前言

Github:https://github.com/HealerJean

博客:http://blog.healerjean.com

1、mapper

mapper configuration是用 foreach循环做的,差不多是这样

1.1、代码

<insert id="batchInsert" parameterType="java.util.List">
    insert into USER (id, name) values
    <foreach collection="list" item="model" index="index" separator=","> 
        (#{model.id}, #{model.name})
    </foreach>
</insert>

1.2、解释

这个方法提升批量插入速度的原理是,将传统的:

INSERT INTO `table1` (`field1`, `field2`) VALUES ("data1", "data2");
INSERT INTO `table1` (`field1`, `field2`) VALUES ("data1", "data2");
INSERT INTO `table1` (`field1`, `field2`) VALUES ("data1", "data2");
INSERT INTO `table1` (`field1`, `field2`) VALUES ("data1", "data2");
INSERT INTO `table1` (`field1`, `field2`) VALUES ("data1", "data2");

转化为:

INSERT INTO `table1` (`field1`, `field2`) 
VALUES ("data1", "data2"),
("data1", "data2"),
("data1", "data2"),
("data1", "data2"),
("data1", "data2");

2、存在的问题

乍看上去这个foreach 没有问题,但是经过项目实践发现,当表的列数较多(20+),以及一次性插入的行数较多(5000+)时,整个插入的耗时十分漫长,达到了14分钟,这是不能忍的。在资料中也提到了一句话:

Of course don't combine ALL of them, if the amount is HUGE. Say you have 1000 rows you need to insert, then don't do it one at a time. You shouldn't equally try to have all 1000 rows in a single query. Instead break it into smaller sizes.

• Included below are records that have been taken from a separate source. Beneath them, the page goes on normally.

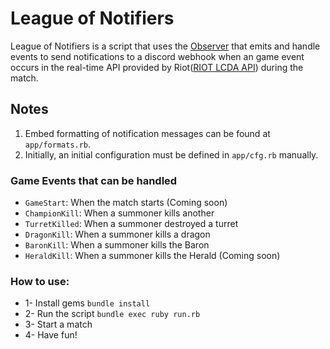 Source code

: # League of Notifiers
League of Notifiers is a script that uses the [Observer](https://github.com/ruby/observer) that emits and handle events to send notifications to a discord webhook when an game event occurs in the real-time API provided by Riot([RIOT LCDA API](https://developer.riotgames.com/docs/lol#game-client-api_live-client-data-api)) during the match.

## Notes
1. Embed formatting of notification messages can be found at ``app/formats.rb``.
2. Initially, an initial configuration must be defined in ``app/cfg.rb`` manually.


### Game Events that can be handled
 - `GameStart`: When the match starts (Coming soon)
 - `ChampionKill`: When a summoner kills another
 - `TurretKilled`: When a summoner destroyed a turret
 - `DragonKill`: When a summoner kills a dragon
 - `BaronKill`: When a summoner kills the Baron
 - `HeraldKill`: When a summoner kills the Herald (Coming soon)

### How to use:
* 1- Install gems ``bundle install``
* 2- Run the script ``bundle exec ruby run.rb``
* 3- Start a match
* 4- Have fun!
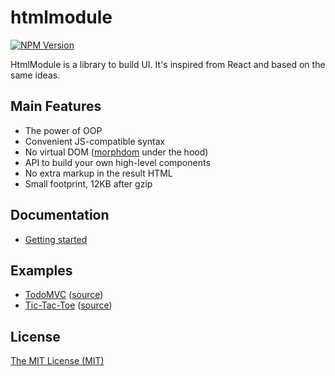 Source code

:# htmlmodule

[![NPM Version](https://img.shields.io/npm/v/htmlmodule.svg)](https://www.npmjs.com/package/htmlmodule)

HtmlModule is a library to build UI.
It's inspired from React and based on the same ideas.

## Main Features

- The power of OOP
- Convenient JS-compatible syntax
- No virtual DOM ([morphdom](https://www.npmjs.com/package/morphdom) under the hood)
- API to build your own high-level components
- No extra markup in the result HTML
- Small footprint, 12KB after gzip

## Documentation

- [Getting started](https://github.com/aristov/htmlmodule/wiki/Getting-started)

## Examples

- [TodoMVC](https://aristov.github.io/htmlmodule-todomvc) ([source](https://github.com/aristov/htmlmodule-todomvc))
- [Tic-Tac-Toe](https://aristov.github.io/htmlmodule-tictactoe) ([source](https://github.com/aristov/htmlmodule-tictactoe))

## License

[The MIT License (MIT)](https://raw.githubusercontent.com/aristov/htmlmodule/master/LICENSE)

它强调,当插入数量很多时,不能一次性全放在一条语句里。可是为什么不能放在同一条语句里呢?这条语句为什么会耗时这么久呢?我查阅了资料发现:


Insert inside Mybatis foreach is not batch, this is a single (could become giant) SQL statement and that brings drawbacks:

Mybatis foreach内部的Insert不是批处理,这是一个单一的(可能会成为巨大的)SQL语句,这会带来缺点:


some database such as Oracle here does not support.
in relevant cases: there will be a large number of records to insert and the database configured limit (by default around 2000 parameters per statement) will be hit, and eventually possibly DB stack error if the statement itself become too large.

有些数据库(如Oracle)不支持。在相关情况下:将有大量记录要插入,并且将达到数据库配置的限制(默认情况下,每个语句大约有2000个参数),如果语句本身变得太大,最终可能出现数据库堆栈错误。

Iteration over the collection must not be done in the mybatis XML. Just execute a simple Insertstatement in a Java Foreach loop. The most important thing is the session Executor type.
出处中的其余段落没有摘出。